══ Data listing ══
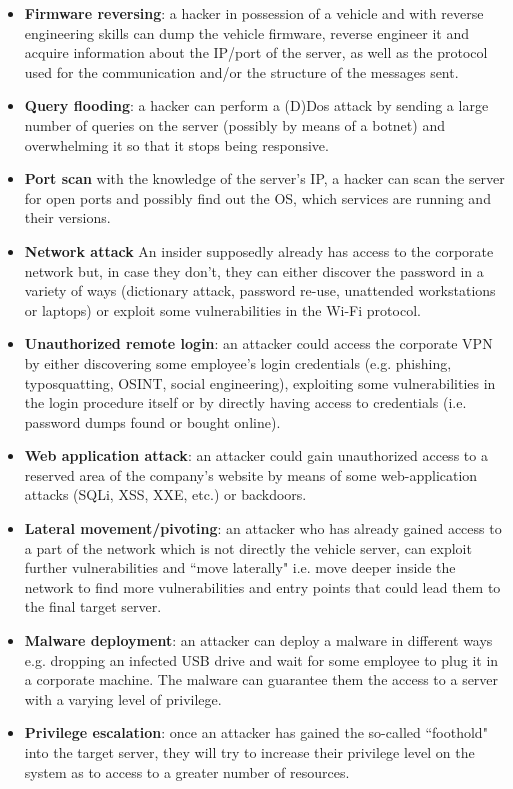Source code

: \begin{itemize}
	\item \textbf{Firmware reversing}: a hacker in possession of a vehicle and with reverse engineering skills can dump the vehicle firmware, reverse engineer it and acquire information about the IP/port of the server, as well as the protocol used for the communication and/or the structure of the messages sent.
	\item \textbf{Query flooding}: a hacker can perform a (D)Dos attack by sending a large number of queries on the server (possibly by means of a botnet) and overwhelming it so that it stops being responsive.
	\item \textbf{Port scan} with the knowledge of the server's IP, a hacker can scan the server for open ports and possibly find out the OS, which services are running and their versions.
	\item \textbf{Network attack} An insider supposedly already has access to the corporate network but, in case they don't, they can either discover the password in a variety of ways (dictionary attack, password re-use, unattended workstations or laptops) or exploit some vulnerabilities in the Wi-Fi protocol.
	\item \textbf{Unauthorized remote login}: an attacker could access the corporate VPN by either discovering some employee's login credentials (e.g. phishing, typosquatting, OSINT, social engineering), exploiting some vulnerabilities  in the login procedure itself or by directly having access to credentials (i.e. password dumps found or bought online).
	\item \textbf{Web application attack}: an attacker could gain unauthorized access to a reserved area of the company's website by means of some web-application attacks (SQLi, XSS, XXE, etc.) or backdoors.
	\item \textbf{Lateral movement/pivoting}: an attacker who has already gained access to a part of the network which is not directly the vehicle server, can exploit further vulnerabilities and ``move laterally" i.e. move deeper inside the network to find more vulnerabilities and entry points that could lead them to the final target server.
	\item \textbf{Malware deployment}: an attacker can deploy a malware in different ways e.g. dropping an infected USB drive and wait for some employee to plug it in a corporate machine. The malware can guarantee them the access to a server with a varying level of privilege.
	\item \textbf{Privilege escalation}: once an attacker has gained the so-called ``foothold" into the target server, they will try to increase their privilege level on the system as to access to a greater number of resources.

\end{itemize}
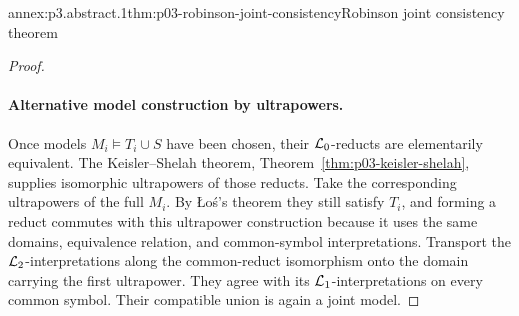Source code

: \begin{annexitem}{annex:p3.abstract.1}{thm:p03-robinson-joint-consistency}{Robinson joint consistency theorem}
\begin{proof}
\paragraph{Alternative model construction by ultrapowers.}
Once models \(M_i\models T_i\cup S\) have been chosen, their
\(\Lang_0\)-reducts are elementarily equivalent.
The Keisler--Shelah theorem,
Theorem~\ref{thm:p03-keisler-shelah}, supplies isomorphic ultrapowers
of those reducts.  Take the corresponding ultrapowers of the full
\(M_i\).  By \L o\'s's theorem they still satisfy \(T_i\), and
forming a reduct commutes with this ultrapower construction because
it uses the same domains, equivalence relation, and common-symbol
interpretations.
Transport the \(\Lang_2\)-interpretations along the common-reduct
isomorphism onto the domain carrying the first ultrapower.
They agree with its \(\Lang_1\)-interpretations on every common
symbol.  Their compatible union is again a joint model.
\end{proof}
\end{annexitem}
═══
══ Data listing ══
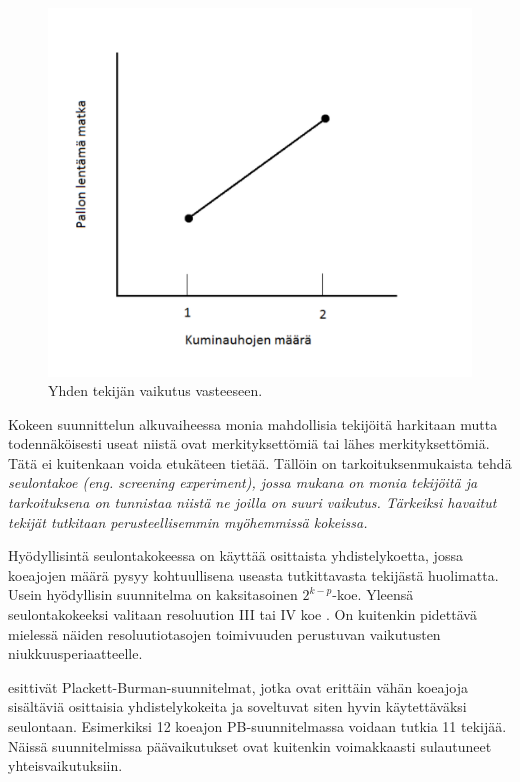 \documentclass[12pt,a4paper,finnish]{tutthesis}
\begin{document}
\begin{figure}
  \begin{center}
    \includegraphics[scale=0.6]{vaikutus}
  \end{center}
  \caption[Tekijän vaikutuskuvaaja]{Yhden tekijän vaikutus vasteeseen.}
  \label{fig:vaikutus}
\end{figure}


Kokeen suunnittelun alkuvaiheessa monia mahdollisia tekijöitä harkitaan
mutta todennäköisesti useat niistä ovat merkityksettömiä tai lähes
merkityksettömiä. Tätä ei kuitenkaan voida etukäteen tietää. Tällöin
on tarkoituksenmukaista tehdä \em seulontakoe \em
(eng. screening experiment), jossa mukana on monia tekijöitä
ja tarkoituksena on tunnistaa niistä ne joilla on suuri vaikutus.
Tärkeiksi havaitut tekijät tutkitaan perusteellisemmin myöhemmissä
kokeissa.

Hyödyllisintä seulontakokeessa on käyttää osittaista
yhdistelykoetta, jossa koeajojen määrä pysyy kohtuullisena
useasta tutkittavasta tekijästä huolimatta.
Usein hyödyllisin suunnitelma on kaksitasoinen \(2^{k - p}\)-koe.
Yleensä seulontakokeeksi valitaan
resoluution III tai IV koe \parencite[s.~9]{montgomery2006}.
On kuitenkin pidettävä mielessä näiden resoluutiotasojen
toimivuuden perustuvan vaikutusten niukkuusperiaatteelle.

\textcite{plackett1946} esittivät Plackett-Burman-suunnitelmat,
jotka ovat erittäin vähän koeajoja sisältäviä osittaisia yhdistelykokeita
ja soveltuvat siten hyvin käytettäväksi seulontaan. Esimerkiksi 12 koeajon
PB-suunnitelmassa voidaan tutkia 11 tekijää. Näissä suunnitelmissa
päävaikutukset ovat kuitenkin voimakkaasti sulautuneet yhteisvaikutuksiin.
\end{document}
═══
══ Data listing ══
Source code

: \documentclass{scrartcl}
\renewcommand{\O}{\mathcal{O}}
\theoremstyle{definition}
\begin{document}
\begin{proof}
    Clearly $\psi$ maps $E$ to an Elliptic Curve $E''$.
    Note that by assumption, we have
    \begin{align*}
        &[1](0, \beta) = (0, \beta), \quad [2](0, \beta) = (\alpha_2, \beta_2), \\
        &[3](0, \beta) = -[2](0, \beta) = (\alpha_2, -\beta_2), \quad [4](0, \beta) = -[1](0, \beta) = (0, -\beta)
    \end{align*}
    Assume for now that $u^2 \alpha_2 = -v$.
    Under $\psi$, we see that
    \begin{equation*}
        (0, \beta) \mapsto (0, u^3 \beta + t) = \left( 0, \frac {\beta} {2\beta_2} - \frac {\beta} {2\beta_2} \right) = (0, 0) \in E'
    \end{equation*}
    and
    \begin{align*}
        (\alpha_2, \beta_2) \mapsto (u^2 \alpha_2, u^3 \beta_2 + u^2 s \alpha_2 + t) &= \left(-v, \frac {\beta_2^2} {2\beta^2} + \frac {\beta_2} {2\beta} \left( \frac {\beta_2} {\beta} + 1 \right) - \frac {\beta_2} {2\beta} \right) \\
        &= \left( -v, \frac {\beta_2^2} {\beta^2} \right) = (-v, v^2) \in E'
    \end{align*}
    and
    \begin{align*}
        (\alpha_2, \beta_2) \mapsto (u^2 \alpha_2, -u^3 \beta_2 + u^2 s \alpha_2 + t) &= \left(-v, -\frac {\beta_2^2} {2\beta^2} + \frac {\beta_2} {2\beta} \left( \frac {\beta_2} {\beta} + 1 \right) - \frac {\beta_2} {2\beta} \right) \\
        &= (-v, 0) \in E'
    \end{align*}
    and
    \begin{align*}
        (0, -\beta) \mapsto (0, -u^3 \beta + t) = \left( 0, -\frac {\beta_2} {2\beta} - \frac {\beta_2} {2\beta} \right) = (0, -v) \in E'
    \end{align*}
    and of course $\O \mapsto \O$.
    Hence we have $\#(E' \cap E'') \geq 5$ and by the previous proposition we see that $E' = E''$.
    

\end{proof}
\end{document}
═══
- _Try it_: In the listing above, find each line with "interpretations" and copy it.

- _Your solution_:
interpretations.
Transport the \(\Lang_2\)-interpretations along the common-reduct
They agree with its \(\Lang_1\)-interpretations on every common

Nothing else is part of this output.